Discovering and Defining Electoral Violence

Discovering Electoral Violence

Most of our violent events were collected from digitised Victorian newspaper reports.  As such, this map is not an entirely comprehensive or precise record of election violence.  Newspapers did not always report smaller-scale or individual events, and were unable to report on those events so small that they entirely escaped journalistic notice.  Moreover, Victorian newspaper reports are often biased and selective, particularly with regard to the partisan, religious, and national identities of perpetrators and targets.

Defining ‘Electoral Violence’

The events contained in our map conform to the following working definition of electoral violence:

Physical damage, or the explicit and immediate threat of physical damage to persons and/or property that directly results from the local and national electoral cycle.

Separating election violence from election NON-violence

Physical damage to persons or property is included as electoral violence. Moreover, there are cases in which the threat of violence was so explicit and immediate that they merit inclusion in our map. For instance, a member of a crowd throwing a rock at a candidate falls under our broader definition of election violence, even if the stone did not actually hit its intended target, because the candidate managed to dodge the missile.

As such, events should be included if the threat of damage was:

EXPLICIT (an unambiguous and recorded threat from potential perpetrators e.g. perpetrators waving bludgeons at potential targets, or making credible verbal threats of physical harm)

AND

IMMEDIATE (likely to occur imminently during a discrete occasion, such as an individual confrontation or public meeting, potentially within minutes of the threat’s presence).

Separating ‘ORDINARY’ violence during elections from ELECTORAL violence

Violence may occur for reasons unrelated to the election, which merely happens during election time. We do not count this as electoral violence. All instances connected to the local and national electoral cycle are included in the map, even if motivation is not discussed, but an explicit electoral connection is discussed in the source material.

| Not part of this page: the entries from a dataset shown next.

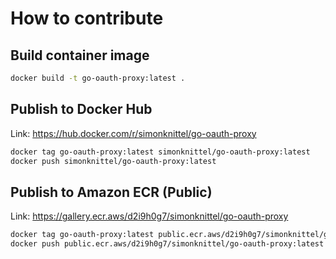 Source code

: # How to contribute

## Build container image

```sh
docker build -t go-oauth-proxy:latest .
```

## Publish to Docker Hub

Link: <https://hub.docker.com/r/simonknittel/go-oauth-proxy>

```sh
docker tag go-oauth-proxy:latest simonknittel/go-oauth-proxy:latest
docker push simonknittel/go-oauth-proxy:latest
```

## Publish to Amazon ECR (Public)

Link: <https://gallery.ecr.aws/d2i9h0g7/simonknittel/go-oauth-proxy>

```sh
docker tag go-oauth-proxy:latest public.ecr.aws/d2i9h0g7/simonknittel/go-oauth-proxy:latest
docker push public.ecr.aws/d2i9h0g7/simonknittel/go-oauth-proxy:latest
```
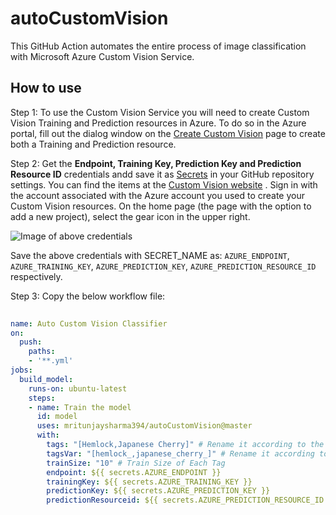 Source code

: # autoCustomVision

This GitHub Action automates the entire process of
image classification with Microsoft Azure Custom Vision Service.

## How to use

Step 1: To use the Custom Vision Service you will need to create Custom Vision Training and Prediction resources in Azure. To do so in the Azure portal, fill out the dialog window on the [Create Custom Vision](https://customvision.ai/) page to create both a Training and Prediction resource.

Step 2: Get the **Endpoint, Training Key, Prediction Key and Prediction Resource ID** credentials andd save it as [Secrets](https://help.github.com/en/actions/automating-your-workflow-with-github-actions/creating-and-using-encrypted-secrets#creating-encrypted-secrets) in your GitHub repository settings. You can find the items at the [Custom Vision website](https://customvision.ai/) . Sign in with the account associated with the Azure account you used to create your Custom Vision resources. On the home page (the page with the option to add a new project), select the gear icon in the upper right.

![Image of above credentials](https://docs.microsoft.com/en-us/azure/cognitive-services/Custom-Vision-Service/media/csharp-tutorial/training-prediction-keys.png)

Save the above credentials with SECRET_NAME as: `AZURE_ENDPOINT`, `AZURE_TRAINING_KEY`, `AZURE_PREDICTION_KEY`, `AZURE_PREDICTION_RESOURCE_ID` respectively.

Step 3: Copy the below workflow file:

```yaml
  
name: Auto Custom Vision Classifier
on:
  push:
    paths:
    - '**.yml'
jobs:
  build_model:
    runs-on: ubuntu-latest
    steps:
    - name: Train the model
      id: model
      uses: mritunjaysharma394/autoCustomVision@master
      with:
        tags: "[Hemlock,Japanese Cherry]" # Rename it according to the folder name under images/ which will also be our name to the tags
        tagsVar: "[hemlock_,japanese_cherry_]" # Rename it according to the symmetry of file names under images/tag/ 
        trainSize: "10" # Train Size of Each Tag
        endpoint: ${{ secrets.AZURE_ENDPOINT }}
        trainingKey: ${{ secrets.AZURE_TRAINING_KEY }}
        predictionKey: ${{ secrets.AZURE_PREDICTION_KEY }}
        predictionResourceid: ${{ secrets.AZURE_PREDICTION_RESOURCE_ID }}
```
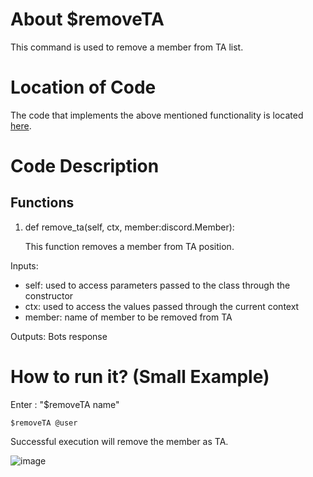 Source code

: # About $removeTA
This command is used to remove a member from TA list.

# Location of Code
The code that implements the above mentioned functionality is located [here](../../cogs/ta.py).

# Code Description
## Functions

1. def remove_ta(self, ctx, member:discord.Member):
   
   This function removes a member from TA position.

Inputs:

- self: used to access parameters passed to the class through the constructor
- ctx: used to access the values passed through the current context
- member: name of member to be removed from TA

Outputs: Bots response

   
# How to run it? (Small Example)
Enter : "$removeTA name"
```
$removeTA @user
```
Successful execution will remove the member as TA.

![image](https://user-images.githubusercontent.com/19858170/144727312-c7fa8bc1-9fc0-4c42-bfa5-979bfccfce0b.png)
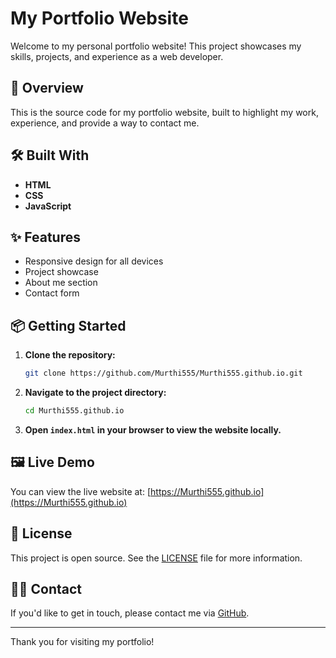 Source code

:# My Portfolio Website

Welcome to my personal portfolio website! This project showcases my skills, projects, and experience as a web developer.

## 🚀 Overview

This is the source code for my portfolio website, built to highlight my work, experience, and provide a way to contact me.

## 🛠️ Built With

- **HTML**  
- **CSS**  
- **JavaScript**  

## ✨ Features

- Responsive design for all devices
- Project showcase
- About me section
- Contact form

## 📦 Getting Started

1. **Clone the repository:**
   ```bash
   git clone https://github.com/Murthi555/Murthi555.github.io.git
   ```
2. **Navigate to the project directory:**
   ```bash
   cd Murthi555.github.io
   ```
3. **Open `index.html` in your browser to view the website locally.**

## 🖼️ Live Demo

You can view the live website at: [https://Murthi555.github.io](https://Murthi555.github.io)

## 📄 License

This project is open source. See the [LICENSE](LICENSE) file for more information.

## 🙋‍♂️ Contact

If you'd like to get in touch, please contact me via [GitHub](https://github.com/Murthi555).

---
Thank you for visiting my portfolio!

Clear accidents arising from elections which result in harm, are excluded from the map (e.g. a carriage carrying voters to poll breaking apart due to wear and tear, causing injury). Also excluded are cases of electoral excitement, in which the excitement of an election is the suggested cause of injuries such as heart attacks.

Separating electoral violence from ‘POLITICAL’ violence

Given the central place of elections in Victorian political life, we class all explicitly political violence taking place during election periods as electoral violence. Elections were thought to be important (if not pivotal) political events, and close attention was paid to their processes and outcomes – thus, political activities such as demonstrations or protests which occurred during election periods were generally connected to the occurrence of contests.

Where this is made clear in source material, we exclude political violence taking place during General Election periods which relate to non-national contests.  This includes by-elections, municipal elections, elections of churchwardens, poor law commissioners etc.

Defining an ‘Event’

This is based largely on (1) The location of events first, then (2) the time of their occurrence. In cases where events explicitly move from one location to another (e.g. a violent procession), they are combined; in most other cases, they are separated into different events. Generally, the content of newspapers was used as a guide to separate or combine events taking place in the same place, but at different times. Thus, a newspaper report on ‘rioting over two days’ might be combined, whereas a report (or separate reports) on seemingly-discrete disturbances on a Tuesday, then a Wednesday, might be separated.